Uma mulher traída, dopa e amarra seu amante para exercer sobre ele uma vingança maligna: inutilizar seu órgão sexual para que nunca mais ele fique ereto para adentrar buracos de carne de nenhum outro ser. Esse é o mote do livro O Pau de Fernanda Young, onde Marcelo Oriani vai beber e se encharcar para construir seu Eu não sou Fernanda Young, mas quero tentar, leitura dramática apresentada no último dia do Festival Satyrianas.

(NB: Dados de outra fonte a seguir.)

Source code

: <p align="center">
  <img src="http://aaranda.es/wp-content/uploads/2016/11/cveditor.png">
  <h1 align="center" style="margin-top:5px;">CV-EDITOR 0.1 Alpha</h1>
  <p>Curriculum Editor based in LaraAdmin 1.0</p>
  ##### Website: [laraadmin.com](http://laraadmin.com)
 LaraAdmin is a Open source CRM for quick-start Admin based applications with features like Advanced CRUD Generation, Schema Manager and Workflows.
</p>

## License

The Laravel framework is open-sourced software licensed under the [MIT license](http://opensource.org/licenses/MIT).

A espetacular e saudosa escritora Fernanda Young escreveu diversos romances. Ficou bastante conhecida por seu trabalho com séries cômicas de TV, assinando os roteiros com seu marido Alexandre Machado, onde o humor, o jogo de palavras e situações da vida contemporânea são mostradas pelos seus ângulos mais ridículos e absurdos. Acredito que Marcelo Oriani capta um tanto desse ritmo de enunciação das ideias e piadas em seu texto, se aproximando bastante do estilo de escrita de Young.

O cativante enredo do texto, no entanto, me parece estar muito próximo do que encontramos no romance O Pau, o que me faz pensar no porquê desse texto. É uma adaptação? É uma homenagem? É apenas um exercício de reescrita? 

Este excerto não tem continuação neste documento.